Di perbatasan, WNI Sering  Diberlakukan Tidak Adil oleh Negara PNG

0

Kabid Pengelolaan PLBN Sota:  Dari PNG juga pernah memukuli WNI, yang bermotor kesana sampai motor tersebut dibakar.

Merauke, PSP – Perlakukan negara PNG melalui perbatasan disebut tidak suportif dan tidak adil dalam membijaki setiap persoalan yang ada di perbatasan negara.

Terlebih dalam mengatasi persoalan mengenai WNI yang memasuki wilayah PNG.

Hal ini sebagaimana disampaikan Kepala Bidang Pengelola PLBN Sota Ni Luh Puspa Jayaningsih ketika diberi waktu berbicara dalam forum pertemuan membahas perbatasan dengan stakeholder juga BNPP RI di Swiss-Bell Hotel kemarin.

Contoh kecil, kata Puspa, dari PNG sebulan sekali melakukan pergantian tentara untuk melakukan patroli.
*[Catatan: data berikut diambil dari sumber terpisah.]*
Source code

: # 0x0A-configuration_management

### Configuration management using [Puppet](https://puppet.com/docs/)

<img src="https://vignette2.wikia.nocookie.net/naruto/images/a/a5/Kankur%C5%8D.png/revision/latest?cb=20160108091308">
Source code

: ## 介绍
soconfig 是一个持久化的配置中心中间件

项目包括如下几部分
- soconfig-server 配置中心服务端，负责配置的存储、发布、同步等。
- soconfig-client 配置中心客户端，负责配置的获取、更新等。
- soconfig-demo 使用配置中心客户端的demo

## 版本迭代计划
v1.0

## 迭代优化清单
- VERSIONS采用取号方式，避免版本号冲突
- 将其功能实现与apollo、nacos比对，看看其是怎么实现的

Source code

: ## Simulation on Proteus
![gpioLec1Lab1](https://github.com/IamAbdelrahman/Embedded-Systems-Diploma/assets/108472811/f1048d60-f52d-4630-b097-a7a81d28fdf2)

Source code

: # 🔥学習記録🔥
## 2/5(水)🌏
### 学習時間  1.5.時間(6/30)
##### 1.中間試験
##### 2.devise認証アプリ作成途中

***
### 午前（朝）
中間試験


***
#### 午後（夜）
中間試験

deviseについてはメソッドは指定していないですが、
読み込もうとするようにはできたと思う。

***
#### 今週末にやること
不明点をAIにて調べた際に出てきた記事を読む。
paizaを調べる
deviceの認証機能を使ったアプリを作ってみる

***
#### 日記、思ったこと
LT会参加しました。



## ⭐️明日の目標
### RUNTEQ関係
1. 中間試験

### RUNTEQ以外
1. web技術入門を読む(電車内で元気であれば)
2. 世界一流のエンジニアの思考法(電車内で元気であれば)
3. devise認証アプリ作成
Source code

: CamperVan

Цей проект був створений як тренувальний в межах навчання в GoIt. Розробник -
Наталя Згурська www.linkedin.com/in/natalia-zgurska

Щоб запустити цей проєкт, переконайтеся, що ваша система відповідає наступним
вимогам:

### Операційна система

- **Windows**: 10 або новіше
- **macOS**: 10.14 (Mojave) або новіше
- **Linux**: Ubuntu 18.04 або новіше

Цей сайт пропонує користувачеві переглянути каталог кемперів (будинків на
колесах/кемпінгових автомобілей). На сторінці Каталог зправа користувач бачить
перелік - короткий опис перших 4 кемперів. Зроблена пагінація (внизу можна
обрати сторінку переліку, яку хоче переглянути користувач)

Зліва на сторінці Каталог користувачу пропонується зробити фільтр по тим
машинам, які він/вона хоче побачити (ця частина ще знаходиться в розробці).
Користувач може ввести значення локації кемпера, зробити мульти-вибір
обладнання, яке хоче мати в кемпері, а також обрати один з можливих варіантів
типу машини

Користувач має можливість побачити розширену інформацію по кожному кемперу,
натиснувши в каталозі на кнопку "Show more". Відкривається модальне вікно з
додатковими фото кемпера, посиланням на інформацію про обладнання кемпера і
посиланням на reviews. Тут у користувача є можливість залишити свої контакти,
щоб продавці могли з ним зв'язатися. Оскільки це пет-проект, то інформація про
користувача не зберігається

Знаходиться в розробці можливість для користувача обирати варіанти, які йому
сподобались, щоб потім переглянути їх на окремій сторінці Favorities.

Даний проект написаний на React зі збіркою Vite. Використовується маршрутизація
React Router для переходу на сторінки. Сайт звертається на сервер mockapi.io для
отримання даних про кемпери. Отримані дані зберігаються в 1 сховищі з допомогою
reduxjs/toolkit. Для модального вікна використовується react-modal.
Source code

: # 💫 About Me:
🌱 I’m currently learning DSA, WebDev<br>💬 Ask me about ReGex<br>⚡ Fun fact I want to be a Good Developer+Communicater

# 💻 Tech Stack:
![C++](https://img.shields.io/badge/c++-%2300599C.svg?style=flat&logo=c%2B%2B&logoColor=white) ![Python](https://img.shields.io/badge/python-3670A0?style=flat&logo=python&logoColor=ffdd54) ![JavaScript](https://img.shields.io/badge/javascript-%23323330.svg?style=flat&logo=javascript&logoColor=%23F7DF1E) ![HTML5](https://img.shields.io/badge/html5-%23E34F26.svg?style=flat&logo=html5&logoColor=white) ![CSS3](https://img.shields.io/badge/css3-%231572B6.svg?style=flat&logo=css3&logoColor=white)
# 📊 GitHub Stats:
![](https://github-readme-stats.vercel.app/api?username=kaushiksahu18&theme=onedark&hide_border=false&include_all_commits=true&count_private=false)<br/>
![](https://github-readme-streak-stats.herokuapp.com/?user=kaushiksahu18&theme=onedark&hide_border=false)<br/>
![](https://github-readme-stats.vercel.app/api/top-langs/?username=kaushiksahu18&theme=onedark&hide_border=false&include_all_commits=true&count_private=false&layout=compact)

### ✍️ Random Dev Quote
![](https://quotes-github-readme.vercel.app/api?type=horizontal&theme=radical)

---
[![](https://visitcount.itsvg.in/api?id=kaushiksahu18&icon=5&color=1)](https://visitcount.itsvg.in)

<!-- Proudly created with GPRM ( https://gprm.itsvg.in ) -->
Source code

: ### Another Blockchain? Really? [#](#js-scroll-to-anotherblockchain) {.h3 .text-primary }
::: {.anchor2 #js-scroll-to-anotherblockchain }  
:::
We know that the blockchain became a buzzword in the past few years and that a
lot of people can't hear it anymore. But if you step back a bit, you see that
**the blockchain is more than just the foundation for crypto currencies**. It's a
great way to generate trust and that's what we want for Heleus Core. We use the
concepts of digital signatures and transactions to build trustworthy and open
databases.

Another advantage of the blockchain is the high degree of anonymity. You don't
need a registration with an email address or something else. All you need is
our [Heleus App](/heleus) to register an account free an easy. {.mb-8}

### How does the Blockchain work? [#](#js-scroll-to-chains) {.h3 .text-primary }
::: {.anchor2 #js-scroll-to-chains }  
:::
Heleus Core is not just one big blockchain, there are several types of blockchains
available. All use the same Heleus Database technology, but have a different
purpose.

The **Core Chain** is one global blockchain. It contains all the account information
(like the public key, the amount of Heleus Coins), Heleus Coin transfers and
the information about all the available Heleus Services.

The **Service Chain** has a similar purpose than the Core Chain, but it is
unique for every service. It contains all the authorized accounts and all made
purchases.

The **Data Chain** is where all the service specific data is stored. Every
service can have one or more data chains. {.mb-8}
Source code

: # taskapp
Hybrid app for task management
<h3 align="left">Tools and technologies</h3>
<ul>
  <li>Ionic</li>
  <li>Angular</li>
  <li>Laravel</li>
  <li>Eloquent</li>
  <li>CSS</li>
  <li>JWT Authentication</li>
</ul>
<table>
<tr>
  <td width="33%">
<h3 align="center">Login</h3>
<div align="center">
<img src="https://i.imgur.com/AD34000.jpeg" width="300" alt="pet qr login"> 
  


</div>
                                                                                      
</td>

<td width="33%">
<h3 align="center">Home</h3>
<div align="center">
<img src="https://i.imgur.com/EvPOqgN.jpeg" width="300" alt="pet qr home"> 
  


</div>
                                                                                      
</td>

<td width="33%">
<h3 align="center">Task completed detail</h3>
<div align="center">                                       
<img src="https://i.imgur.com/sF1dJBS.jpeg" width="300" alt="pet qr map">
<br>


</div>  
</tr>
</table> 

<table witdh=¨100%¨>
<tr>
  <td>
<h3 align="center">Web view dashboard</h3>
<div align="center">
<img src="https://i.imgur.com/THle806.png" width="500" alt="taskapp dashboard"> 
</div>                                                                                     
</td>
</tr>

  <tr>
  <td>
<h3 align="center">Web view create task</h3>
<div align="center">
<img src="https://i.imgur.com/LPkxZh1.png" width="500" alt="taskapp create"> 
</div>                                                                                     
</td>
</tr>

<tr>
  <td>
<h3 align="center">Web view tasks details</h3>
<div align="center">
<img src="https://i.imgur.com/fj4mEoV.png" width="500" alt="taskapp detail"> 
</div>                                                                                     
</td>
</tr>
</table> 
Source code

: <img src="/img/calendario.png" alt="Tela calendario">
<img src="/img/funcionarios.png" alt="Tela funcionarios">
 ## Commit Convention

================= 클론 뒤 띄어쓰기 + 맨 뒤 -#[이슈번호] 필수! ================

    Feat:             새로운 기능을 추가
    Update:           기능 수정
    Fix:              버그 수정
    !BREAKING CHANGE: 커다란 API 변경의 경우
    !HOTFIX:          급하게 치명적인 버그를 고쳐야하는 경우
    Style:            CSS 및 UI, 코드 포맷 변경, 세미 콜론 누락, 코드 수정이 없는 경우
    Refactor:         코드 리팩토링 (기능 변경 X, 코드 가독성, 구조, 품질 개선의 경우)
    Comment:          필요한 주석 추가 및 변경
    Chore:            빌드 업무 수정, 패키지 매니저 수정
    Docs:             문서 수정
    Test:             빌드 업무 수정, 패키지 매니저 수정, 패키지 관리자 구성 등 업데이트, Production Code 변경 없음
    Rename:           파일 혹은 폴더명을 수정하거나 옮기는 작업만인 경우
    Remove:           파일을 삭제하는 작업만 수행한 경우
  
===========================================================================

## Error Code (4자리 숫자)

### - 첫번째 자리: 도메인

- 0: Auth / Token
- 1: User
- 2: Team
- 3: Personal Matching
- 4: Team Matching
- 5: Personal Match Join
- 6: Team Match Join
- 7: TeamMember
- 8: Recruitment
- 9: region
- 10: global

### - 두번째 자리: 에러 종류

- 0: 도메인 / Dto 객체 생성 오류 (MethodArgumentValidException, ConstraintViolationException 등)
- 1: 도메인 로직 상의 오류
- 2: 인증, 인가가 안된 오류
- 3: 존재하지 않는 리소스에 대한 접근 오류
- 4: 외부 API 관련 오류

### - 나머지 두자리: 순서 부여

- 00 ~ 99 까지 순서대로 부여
Namun, pihak tentara PNG tidak berkomunikasi dengan petugas tentara PNG lainnya.

“Mereka, sering antara petugas patroli yang satu dengan yang berikutnya tidak memberikan informasi, bagaimana kalau ada pelintas. Sempat waktu itu, ada warga kita yang sudah membawa PLB kemudian sampai disebelah (PNG) tapi ditolak dan diusir,” tutur Puspa.

Bukan hanya itu, petugas penjaga perbatasan dari Indonesia juga memberikan banyak toleransi ketika warga PNG memasuki Indonesia.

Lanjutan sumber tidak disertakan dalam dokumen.